Problem statement :: State the number of lines in these records that include the word "Delta", and add nothing to it.

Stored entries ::
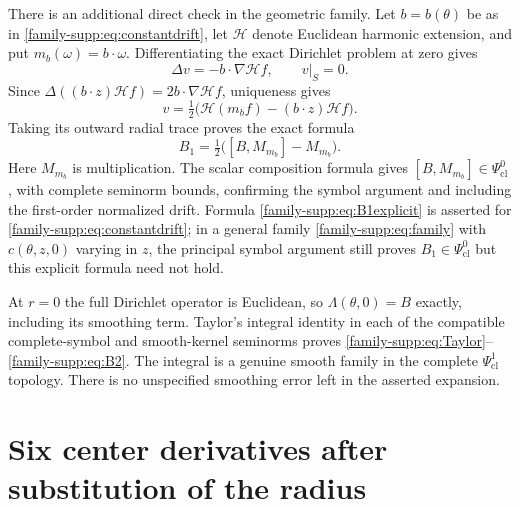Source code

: \documentclass[11pt]{article}
\theoremstyle{definition}
\theoremstyle{remark}
\numberwithin{equation}{section}
\providecommand{\Ps}{\Psi_{\mathrm{cl}}}
\providecommand{\tht}{\theta}
\begin{document}
There is an additional direct check in the geometric family. Let
$b=b(\tht)$ be as in \eqref{family-supp:eq:constantdrift}, let $\mathcal H$ denote
Euclidean harmonic extension, and put $m_b(\omega)=b\cdot\omega$.
Differentiating the exact Dirichlet problem at zero gives
\[
 \Delta v=-b\cdot\nabla\mathcal H f,\qquad v|_S=0.
\]
Since $\Delta((b\cdot z)\mathcal H f)=2b\cdot\nabla\mathcal H f$,
uniqueness gives
\[
 v=\tfrac12\bigl(\mathcal H(m_bf)-(b\cdot z)\mathcal H f\bigr).
\]
Taking its outward radial trace proves the exact formula
\begin{equation}\label{family-supp:eq:B1explicit}
 B_1=\tfrac12\bigl([B,M_{m_b}]-M_{m_b}\bigr).
\end{equation}
Here $M_{m_b}$ is multiplication. The scalar composition formula gives
$[B,M_{m_b}]\in\Ps^0$, with complete seminorm bounds, confirming the
symbol argument and including the first-order normalized drift. Formula
\eqref{family-supp:eq:B1explicit} is asserted for \eqref{family-supp:eq:constantdrift}; in a general
family \eqref{family-supp:eq:family} with $c(\tht,z,0)$ varying in $z$, the principal
symbol argument still proves $B_1\in\Ps^0$ but this explicit formula
need not hold.

At $r=0$ the full Dirichlet operator is Euclidean, so $\Lambda(\tht,0)=B$
exactly, including its smoothing term. Taylor's integral identity in each
of the compatible complete-symbol and smooth-kernel seminorms proves
\eqref{family-supp:eq:Taylor}--\eqref{family-supp:eq:B2}. The integral is a genuine smooth family
in the complete $\Ps^1$ topology. There is no unspecified smoothing
error left in the asserted expansion.

\section{Six center derivatives after substitution of the radius}
\label{family-supp:sec:chain}
\end{document}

The answer :: 2